<<<<

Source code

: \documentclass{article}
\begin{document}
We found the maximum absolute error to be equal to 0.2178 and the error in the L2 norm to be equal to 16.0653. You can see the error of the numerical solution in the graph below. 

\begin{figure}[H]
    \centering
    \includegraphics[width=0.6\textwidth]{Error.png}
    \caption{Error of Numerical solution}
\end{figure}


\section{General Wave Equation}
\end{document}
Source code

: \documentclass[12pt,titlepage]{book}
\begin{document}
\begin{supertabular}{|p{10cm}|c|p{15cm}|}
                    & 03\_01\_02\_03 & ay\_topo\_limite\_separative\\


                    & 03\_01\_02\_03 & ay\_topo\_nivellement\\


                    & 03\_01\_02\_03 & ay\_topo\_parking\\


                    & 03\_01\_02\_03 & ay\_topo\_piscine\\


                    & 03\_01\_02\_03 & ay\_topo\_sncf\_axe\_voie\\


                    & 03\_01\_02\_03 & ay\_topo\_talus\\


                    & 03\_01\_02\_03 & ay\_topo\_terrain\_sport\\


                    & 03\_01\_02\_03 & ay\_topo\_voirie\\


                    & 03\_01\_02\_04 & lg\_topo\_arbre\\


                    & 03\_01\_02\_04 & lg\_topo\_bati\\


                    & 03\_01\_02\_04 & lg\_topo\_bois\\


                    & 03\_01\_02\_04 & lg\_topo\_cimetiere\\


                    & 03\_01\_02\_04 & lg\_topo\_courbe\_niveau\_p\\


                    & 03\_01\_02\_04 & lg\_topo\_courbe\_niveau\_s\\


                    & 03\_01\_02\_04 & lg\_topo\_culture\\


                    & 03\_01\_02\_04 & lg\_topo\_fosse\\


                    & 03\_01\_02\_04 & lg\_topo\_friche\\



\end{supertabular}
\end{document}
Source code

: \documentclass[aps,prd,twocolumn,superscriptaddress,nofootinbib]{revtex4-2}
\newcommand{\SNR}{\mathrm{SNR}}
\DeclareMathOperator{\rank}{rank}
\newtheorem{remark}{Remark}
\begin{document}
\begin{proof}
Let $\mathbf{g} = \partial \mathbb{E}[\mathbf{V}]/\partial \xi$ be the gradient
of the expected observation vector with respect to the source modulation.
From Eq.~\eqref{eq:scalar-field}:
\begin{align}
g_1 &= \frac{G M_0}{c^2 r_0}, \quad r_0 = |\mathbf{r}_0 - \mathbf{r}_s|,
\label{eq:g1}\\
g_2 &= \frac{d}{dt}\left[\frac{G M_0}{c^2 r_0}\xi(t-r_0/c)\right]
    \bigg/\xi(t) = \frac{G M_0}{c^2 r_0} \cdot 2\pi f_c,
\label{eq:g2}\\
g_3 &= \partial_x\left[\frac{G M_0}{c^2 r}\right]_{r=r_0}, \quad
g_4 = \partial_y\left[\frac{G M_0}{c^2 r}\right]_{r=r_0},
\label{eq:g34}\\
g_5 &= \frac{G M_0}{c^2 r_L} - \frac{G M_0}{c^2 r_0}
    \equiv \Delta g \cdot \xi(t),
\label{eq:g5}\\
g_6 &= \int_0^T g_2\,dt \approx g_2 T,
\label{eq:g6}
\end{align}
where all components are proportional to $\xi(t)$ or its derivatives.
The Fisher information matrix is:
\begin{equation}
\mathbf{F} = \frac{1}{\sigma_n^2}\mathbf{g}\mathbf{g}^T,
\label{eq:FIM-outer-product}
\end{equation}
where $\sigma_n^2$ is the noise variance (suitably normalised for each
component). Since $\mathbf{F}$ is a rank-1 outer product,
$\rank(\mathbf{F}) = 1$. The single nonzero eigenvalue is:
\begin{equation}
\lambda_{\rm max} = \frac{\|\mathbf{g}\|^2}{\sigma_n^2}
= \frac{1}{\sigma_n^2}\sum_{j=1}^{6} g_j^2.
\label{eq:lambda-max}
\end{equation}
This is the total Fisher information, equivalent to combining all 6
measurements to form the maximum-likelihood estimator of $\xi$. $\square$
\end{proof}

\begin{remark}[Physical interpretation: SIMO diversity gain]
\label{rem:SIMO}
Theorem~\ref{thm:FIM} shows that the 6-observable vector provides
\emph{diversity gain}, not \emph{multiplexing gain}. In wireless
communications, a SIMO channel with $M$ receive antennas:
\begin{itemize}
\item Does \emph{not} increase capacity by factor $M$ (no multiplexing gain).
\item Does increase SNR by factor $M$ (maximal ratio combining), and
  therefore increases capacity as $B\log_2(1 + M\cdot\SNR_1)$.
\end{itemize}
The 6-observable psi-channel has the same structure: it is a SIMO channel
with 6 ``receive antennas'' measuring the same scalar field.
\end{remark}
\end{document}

>>>>

#### [What the task requires]
Work out how many lines of the data include the word "receive", and write that number alone.

#### [Answer for the task]
2